Tuesday, May 5, 2015

The New Normal with Cuba?

Dissidents attacked by Castro thugs as President Obama engages in diplomatic niceties
 The Obama administration's drive to normalize relations with the abnormal regime in Cuba continues with the announcement that it has approved a ferry service from the United States to Cuba. Last month, President Obama shook hands and engaged with Raul Castro in Panama at the Summit of the Americas while the general's thugs beat up pro-democracy activists and forcibly escorted out of a press conference an accredited journalist. This is what is meant by "detente" which has a long and morally confused history.

The belief that increasing business and tourism with the Castro regime will lead to a democratic transition flies in the face of history and will most likely lead to disappointment, but travelers and investors should also be cautious.

Before you travel to Cuba it is worth your while to dig through the travel and regime propaganda seeking out accurate information on crime and health concerns. Alberto Romero (age 39), a Tampa based marital and family law attorney, was brutally murdered and mutilated in Cuba while visiting extended family on January 8, 2015.

Before you invest in Cuba it is worth your time to read up on what has happened to other investors. Businessmen locked up without due process for years and stripped of millions of their assets.

Removing the Castro regime from the list of state sponsors of terrorism while ignoring the smuggling of weapons and ammunition in violation of international norms to the outlaw regime in North Korea and through Colombia, where an active guerrilla movement could put them to use, is cause for concern not celebration.

Sharing intelligence on drug trafficking with a regime that for decades has collaborated with international narcotics rings should worry not only the impact on anti-narcotics efforts but also anti-terrorism efforts as well. The paths used to smuggle narcotics can also be used to smuggle other materials that may endanger lives and property.

The new normal with Cuba seems more like a throwback to the 1970s when the United States engaged with and legitimized military dictatorships across Latin America.

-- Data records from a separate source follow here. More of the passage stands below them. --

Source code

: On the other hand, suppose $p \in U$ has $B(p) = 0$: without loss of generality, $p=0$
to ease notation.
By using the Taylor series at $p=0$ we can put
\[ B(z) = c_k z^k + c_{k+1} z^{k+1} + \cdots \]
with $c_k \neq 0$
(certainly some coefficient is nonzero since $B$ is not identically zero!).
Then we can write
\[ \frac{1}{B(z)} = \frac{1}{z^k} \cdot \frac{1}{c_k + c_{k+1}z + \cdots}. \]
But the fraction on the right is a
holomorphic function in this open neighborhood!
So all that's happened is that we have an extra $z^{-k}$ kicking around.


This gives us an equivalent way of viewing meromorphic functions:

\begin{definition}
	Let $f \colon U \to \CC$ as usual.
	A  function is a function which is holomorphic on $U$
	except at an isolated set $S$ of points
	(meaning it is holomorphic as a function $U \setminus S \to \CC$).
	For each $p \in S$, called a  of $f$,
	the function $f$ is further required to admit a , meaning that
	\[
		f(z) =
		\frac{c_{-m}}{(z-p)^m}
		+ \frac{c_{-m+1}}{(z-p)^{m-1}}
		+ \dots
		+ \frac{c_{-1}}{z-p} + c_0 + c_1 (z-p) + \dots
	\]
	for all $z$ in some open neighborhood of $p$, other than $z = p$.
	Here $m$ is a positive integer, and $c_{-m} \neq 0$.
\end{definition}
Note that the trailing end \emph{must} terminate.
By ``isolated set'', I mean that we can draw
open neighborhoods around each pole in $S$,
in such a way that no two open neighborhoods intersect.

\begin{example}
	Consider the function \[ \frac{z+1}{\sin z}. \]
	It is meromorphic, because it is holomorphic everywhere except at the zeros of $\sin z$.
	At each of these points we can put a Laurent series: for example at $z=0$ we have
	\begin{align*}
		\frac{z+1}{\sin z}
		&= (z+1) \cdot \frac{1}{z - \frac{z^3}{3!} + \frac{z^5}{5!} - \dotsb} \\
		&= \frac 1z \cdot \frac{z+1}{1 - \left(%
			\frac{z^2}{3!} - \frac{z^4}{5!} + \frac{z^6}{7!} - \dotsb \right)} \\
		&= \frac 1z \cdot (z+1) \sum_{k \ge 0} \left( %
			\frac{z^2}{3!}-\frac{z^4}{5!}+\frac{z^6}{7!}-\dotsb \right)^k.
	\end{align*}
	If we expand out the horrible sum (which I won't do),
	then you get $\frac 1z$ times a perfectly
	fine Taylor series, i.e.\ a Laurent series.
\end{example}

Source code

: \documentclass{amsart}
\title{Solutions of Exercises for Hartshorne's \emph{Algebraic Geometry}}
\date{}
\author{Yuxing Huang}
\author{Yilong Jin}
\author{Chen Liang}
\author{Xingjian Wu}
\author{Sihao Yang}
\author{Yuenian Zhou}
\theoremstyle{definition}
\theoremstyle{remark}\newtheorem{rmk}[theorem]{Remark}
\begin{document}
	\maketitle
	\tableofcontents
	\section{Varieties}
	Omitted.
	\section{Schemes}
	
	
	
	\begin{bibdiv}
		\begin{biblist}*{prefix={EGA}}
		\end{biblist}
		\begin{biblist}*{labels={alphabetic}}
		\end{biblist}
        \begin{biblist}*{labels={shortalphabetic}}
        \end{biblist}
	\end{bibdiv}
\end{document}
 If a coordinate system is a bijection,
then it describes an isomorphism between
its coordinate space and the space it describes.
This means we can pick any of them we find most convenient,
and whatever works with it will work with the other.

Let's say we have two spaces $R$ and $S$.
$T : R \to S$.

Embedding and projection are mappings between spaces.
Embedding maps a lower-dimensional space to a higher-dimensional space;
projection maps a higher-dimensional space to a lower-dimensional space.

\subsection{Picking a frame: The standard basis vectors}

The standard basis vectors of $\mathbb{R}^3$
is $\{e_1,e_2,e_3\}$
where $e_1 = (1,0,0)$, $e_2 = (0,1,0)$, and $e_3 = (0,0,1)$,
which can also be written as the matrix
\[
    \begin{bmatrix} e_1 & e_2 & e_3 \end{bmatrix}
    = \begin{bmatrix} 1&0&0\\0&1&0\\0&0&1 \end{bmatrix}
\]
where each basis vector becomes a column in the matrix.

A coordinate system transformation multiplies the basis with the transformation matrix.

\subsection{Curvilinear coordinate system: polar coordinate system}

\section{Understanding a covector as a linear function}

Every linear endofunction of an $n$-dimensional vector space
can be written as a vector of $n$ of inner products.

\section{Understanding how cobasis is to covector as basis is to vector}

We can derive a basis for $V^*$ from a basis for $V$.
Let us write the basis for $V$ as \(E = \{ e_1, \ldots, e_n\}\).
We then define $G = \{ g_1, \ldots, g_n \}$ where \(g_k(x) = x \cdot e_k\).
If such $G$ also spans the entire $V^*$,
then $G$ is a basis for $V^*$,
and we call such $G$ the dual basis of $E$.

Unfortunately the U.S. policy shift in Cuba is not an isolated anomaly but part of a larger trend in American foreign policy that has abandoned human rights as a policy pillar. The best way to confront this is head on through the legislative process. One law that needs to be expanded, from a focus on Russia to a worldwide approach, is the Global Magnitsky Act which seeks to target human rights violators denying them US visas and freezing their bank accounts.